**Instructions to follow**: Could you restate the data word for word?

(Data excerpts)
- - - - - - -
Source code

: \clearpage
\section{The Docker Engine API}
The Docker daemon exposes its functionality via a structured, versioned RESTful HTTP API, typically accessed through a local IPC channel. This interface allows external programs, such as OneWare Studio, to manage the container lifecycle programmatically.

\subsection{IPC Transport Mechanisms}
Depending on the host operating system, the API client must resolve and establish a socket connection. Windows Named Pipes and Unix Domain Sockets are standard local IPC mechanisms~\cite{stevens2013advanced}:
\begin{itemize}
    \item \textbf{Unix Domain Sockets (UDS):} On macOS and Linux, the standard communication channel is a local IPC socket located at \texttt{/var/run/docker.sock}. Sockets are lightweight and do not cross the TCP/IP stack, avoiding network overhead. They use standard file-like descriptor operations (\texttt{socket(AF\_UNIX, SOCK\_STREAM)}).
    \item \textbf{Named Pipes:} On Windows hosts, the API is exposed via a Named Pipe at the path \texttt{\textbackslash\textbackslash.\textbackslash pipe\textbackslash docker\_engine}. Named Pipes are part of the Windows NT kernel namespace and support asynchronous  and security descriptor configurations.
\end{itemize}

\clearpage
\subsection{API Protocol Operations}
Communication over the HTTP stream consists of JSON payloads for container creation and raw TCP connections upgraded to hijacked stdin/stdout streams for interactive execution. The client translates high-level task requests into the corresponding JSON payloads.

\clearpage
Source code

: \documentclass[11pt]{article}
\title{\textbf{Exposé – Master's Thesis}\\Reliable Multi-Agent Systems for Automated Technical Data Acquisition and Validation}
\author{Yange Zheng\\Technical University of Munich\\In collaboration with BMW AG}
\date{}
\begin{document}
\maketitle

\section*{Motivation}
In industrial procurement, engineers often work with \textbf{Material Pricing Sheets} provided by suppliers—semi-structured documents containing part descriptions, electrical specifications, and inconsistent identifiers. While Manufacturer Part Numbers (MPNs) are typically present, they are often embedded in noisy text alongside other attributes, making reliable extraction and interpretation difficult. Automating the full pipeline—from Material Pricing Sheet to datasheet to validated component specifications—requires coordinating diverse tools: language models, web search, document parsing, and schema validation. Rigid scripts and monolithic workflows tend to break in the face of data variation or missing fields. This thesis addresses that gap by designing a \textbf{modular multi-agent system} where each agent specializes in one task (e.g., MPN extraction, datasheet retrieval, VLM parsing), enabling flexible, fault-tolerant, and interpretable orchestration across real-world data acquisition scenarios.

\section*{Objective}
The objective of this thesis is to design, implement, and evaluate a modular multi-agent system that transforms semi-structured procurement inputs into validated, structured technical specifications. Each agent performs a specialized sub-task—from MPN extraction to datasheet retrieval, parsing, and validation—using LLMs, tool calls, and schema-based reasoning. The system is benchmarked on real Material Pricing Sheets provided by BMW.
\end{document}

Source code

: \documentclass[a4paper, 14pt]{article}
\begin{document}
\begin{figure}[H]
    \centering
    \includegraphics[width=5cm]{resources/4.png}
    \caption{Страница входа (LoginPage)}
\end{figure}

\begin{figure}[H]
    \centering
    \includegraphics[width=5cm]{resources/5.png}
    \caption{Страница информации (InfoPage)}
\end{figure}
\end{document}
- - - - - - -
**Response to the task**:
Source code

: \clearpage
\section{The Docker Engine API}
The Docker daemon exposes its functionality via a structured, versioned RESTful HTTP API, typically accessed through a local IPC channel. This interface allows external programs, such as OneWare Studio, to manage the container lifecycle programmatically.

\subsection{IPC Transport Mechanisms}
Depending on the host operating system, the API client must resolve and establish a socket connection. Windows Named Pipes and Unix Domain Sockets are standard local IPC mechanisms~\cite{stevens2013advanced}:
\begin{itemize}
    \item \textbf{Unix Domain Sockets (UDS):} On macOS and Linux, the standard communication channel is a local IPC socket located at \texttt{/var/run/docker.sock}. Sockets are lightweight and do not cross the TCP/IP stack, avoiding network overhead. They use standard file-like descriptor operations (\texttt{socket(AF\_UNIX, SOCK\_STREAM)}).
    \item \textbf{Named Pipes:} On Windows hosts, the API is exposed via a Named Pipe at the path \texttt{\textbackslash\textbackslash.\textbackslash pipe\textbackslash docker\_engine}. Named Pipes are part of the Windows NT kernel namespace and support asynchronous  and security descriptor configurations.
\end{itemize}

\clearpage
\subsection{API Protocol Operations}
Communication over the HTTP stream consists of JSON payloads for container creation and raw TCP connections upgraded to hijacked stdin/stdout streams for interactive execution. The client translates high-level task requests into the corresponding JSON payloads.

\clearpage
Source code

: \documentclass[11pt]{article}
\title{\textbf{Exposé – Master's Thesis}\\Reliable Multi-Agent Systems for Automated Technical Data Acquisition and Validation}
\author{Yange Zheng\\Technical University of Munich\\In collaboration with BMW AG}
\date{}
\begin{document}
\maketitle

\section*{Motivation}
In industrial procurement, engineers often work with \textbf{Material Pricing Sheets} provided by suppliers—semi-structured documents containing part descriptions, electrical specifications, and inconsistent identifiers. While Manufacturer Part Numbers (MPNs) are typically present, they are often embedded in noisy text alongside other attributes, making reliable extraction and interpretation difficult. Automating the full pipeline—from Material Pricing Sheet to datasheet to validated component specifications—requires coordinating diverse tools: language models, web search, document parsing, and schema validation. Rigid scripts and monolithic workflows tend to break in the face of data variation or missing fields. This thesis addresses that gap by designing a \textbf{modular multi-agent system} where each agent specializes in one task (e.g., MPN extraction, datasheet retrieval, VLM parsing), enabling flexible, fault-tolerant, and interpretable orchestration across real-world data acquisition scenarios.

\section*{Objective}
The objective of this thesis is to design, implement, and evaluate a modular multi-agent system that transforms semi-structured procurement inputs into validated, structured technical specifications. Each agent performs a specialized sub-task—from MPN extraction to datasheet retrieval, parsing, and validation—using LLMs, tool calls, and schema-based reasoning. The system is benchmarked on real Material Pricing Sheets provided by BMW.
\end{document}

Source code

: \documentclass[a4paper, 14pt]{article}
\begin{document}
\begin{figure}[H]
    \centering
    \includegraphics[width=5cm]{resources/4.png}
    \caption{Страница входа (LoginPage)}
\end{figure}

\begin{figure}[H]
    \centering
    \includegraphics[width=5cm]{resources/5.png}
    \caption{Страница информации (InfoPage)}
\end{figure}
\end{document}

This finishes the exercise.